In measuring a threshold for physical cues, when the room scale between intervals 1 and 2, the ball remained in the same position relative to the room. As a result, the ball's physical position changed between intervals. Here, we describe what that would look like to an observer who relied 100% on physical cues. In interval 1, the observer estimates the distance to the ball
D from view zone 1. In interval 2, they walk across the room by distance
B to view zone 2. The room has scaled in size by a factor of
Si between intervals 1 and 2 (where
Si varies between trials and 0.5 <
Si < 2), but because the observer relies 100% on physical cues, they ignore this scaling and expect that the visual direction of the ball in view zone 2 will be:
\begin{equation}\theta _1^{Phy} = {\tan ^{ - 1}}\left( {\frac{D}{B}} \right)\end{equation}
Thus, even though the observer in interval 1 is at zone 1, with the target in front of them,
Equation 3 refers to the expectation of the angle θ to the target sphere as viewed from zone 2, but under the stimulus conditions present in interval 1. However, in interval 2, room scaling causes the ball's physical
distance from view zone 1 to change from
D to
D*
Si. Thus, when the ball reappears, its angle from physical cues is given by
\begin{equation}\theta _2^{Phy} = {\tan ^{ - 1}}\left( {\frac{{D*{S_i}}}{B}} \right)\end{equation}
The difference in angle between intervals 1 and 2 for an observer who relied 100% on physical cues would therefore be:
\begin{eqnarray}\Delta {\theta ^{Phy}} &=& \theta _2^{Phy} - \theta _1^{Phy} = {\tan ^{ - 1}}\left( {\frac{{D*{S_i}}}{B}} \right) \nonumber\\
&&-\, {\tan ^{ - 1}}\left( {\frac{D}{B}} \right)\end{eqnarray}
Note that, if an observer relied 100% on texture cues, we would be unable to measure a threshold for physical cues because each trial would look identical to the observer.

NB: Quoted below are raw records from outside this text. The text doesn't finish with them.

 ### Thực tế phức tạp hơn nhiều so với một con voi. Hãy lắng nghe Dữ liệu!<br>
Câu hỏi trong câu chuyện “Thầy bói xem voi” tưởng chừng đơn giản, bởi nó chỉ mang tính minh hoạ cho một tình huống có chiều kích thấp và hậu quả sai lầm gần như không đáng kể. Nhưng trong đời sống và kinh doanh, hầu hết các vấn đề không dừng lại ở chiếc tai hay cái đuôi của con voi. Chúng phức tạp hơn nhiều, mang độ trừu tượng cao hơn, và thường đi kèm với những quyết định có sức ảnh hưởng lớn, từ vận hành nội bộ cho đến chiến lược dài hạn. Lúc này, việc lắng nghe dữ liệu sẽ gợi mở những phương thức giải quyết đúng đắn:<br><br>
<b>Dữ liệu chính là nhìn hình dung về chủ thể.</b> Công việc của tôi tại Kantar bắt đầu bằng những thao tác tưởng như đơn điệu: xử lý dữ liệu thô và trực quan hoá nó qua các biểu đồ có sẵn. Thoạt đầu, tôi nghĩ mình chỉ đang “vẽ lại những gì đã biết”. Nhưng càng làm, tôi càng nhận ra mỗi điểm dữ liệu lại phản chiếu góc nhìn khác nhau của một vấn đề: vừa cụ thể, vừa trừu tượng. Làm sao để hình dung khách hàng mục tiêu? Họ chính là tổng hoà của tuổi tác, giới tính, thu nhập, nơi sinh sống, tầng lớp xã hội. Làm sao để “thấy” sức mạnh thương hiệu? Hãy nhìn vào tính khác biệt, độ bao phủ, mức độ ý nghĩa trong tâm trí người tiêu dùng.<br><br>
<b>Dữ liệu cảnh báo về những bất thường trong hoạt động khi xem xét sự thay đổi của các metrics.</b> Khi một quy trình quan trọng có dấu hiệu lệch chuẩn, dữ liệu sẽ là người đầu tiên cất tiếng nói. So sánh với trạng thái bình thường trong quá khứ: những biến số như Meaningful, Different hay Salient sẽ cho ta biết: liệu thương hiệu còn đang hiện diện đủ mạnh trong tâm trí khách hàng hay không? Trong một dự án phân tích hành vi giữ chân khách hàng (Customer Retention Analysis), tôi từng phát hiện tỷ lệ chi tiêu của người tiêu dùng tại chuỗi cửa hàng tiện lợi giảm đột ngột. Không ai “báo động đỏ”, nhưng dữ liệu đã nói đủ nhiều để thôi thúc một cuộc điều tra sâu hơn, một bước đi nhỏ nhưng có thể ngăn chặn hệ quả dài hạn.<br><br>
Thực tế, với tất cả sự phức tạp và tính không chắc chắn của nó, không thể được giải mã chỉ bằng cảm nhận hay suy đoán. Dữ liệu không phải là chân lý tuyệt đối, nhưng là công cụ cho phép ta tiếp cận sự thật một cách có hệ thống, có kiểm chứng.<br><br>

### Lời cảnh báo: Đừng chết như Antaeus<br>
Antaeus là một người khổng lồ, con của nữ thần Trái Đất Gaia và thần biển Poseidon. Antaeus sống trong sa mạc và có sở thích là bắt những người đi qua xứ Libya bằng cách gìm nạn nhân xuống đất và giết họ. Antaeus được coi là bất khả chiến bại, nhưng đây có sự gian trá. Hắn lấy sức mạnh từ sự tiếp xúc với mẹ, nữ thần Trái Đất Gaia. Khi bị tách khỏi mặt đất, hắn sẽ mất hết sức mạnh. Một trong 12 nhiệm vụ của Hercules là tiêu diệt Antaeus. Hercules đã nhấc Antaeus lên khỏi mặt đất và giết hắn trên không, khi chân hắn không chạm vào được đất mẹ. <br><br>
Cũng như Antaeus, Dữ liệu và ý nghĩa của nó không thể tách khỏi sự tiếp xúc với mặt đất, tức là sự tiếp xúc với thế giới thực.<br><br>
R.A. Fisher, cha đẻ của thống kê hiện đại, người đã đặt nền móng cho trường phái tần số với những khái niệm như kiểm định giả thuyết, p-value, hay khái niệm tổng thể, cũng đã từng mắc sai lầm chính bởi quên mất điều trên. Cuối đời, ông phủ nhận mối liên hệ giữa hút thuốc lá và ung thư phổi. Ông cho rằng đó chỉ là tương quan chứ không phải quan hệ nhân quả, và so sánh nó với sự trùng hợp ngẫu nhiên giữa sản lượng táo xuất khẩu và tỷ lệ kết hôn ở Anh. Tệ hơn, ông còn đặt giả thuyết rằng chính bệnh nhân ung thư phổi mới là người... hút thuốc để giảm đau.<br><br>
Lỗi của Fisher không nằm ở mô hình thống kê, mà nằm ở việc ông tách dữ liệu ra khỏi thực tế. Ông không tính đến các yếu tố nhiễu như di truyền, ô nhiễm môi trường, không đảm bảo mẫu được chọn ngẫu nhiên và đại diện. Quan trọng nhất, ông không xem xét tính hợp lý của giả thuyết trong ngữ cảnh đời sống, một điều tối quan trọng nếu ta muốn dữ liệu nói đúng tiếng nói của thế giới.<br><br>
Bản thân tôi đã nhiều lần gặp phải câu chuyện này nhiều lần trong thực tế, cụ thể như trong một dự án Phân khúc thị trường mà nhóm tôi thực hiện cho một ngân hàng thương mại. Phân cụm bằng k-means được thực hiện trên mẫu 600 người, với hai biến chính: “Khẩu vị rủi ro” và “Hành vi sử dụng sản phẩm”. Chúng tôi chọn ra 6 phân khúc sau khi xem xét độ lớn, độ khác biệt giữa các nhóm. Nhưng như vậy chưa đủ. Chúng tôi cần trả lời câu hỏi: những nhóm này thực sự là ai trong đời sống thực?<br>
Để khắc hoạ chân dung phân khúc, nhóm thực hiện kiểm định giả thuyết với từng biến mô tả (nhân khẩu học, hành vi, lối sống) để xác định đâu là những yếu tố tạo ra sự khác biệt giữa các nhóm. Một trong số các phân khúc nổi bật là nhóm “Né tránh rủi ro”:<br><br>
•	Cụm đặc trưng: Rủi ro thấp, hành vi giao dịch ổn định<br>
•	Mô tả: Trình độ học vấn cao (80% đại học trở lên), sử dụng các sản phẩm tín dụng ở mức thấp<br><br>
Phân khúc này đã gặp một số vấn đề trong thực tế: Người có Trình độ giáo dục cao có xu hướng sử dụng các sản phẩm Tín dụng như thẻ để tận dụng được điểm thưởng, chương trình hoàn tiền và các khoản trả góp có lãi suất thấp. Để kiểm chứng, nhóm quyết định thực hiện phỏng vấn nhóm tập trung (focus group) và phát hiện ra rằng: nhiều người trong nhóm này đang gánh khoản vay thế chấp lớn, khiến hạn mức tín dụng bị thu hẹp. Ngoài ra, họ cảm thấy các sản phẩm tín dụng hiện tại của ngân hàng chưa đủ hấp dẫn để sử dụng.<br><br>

In measuring a threshold for texture cues, when the room scales between intervals 1 and 2, the ball remains in the same physical position. As a result, the ball's position relative to the room changes between intervals. Here we describe what this would look like to an observer who relied 100% on texture cues. In interval 1, the observer estimates the distance to the ball (
D) relative to a distance that is defined in terms of the room (
R), which can refer to any property of the room, for example, the size of one of the square tiles on the floor or the distance from the observer to the back wall since these all covary. Thus,
D/
R is unitless and gives a measure of the distance of the target that remains independent of the overall scaling of the room. In interval 2, the observer walks across the room by distance
B to view zone 2, again judging this distance relative to the same property of the room. The observer's expectation of the ball's visual direction at view zone 2 is therefore given by:
\begin{equation}\theta _1^{Tex} = {\tan ^{ - 1}}\left( {\frac{{D/R}}{{B/R{\rm{\;}}}}} \right) = {\tan ^{ - 1}}\left( {\frac{D}{{B{\rm{\;}}}}} \right)\end{equation}
Because the ball remains in the same physical position when the room scales, its distance relative to view zone 1 changes inversely to the rooms scale (
D/
R)/
Si.
\begin{equation}\theta _2^{Tex} = {\tan ^{ - 1}}\left( {\frac{{\left( {D/R} \right)*\frac{1}{{{S_i}}}}}{{B/R{\rm{\;}}}}} \right) = {\tan ^{ - 1}}\left( {\frac{D}{{B*{S_i}}}} \right)\end{equation}
The difference in angle between intervals 1 and 2 for an observer who relied 100% on texture cues would therefore be:
\begin{eqnarray}\Delta {\theta ^{Tex}} &=& \theta _2^{Tex} - \theta _1^{Tex} = {\tan ^{ - 1}}\left( {\frac{D}{{B*{S_i}}}} \right) \nonumber\\
&&-\, {\tan ^{ - 1}}\left( {\frac{D}{{B{\rm{\;}}}}} \right)\end{eqnarray}
Note that, if an observer relied 100% on physical cues, we would be unable to measure a threshold for texture cues because each trial would look identical to the observer (
D and
B are both unchanged across trials). It is also important to note that
\(\theta _2^{Tex}\) refers to the angle at which the observer would see the ball from zone 2, if zone 2 had been scaled with the room (hence
B/
R on the denominator is not multiplied by
\(\frac{1}{{{S_i}}}\) in the same way that
D is, so that
D remains fixed in physical coordinates). It does not matter that the visual direction judgment takes place from a physically different place (namely, zone 2 at distance
B from zone 1). The idea is that, as the observer walks from zone 1 to zone 2 with a constant place in mind where they think that the ball was in interval 1, there should be some measure to describe that constant location, even though its visual direction changes as the observer walks. We have chosen, for the sake of convenience, the visual direction of that location as seen from zone 2, if zone 2 had been scaled with the room, hence
Equation 7.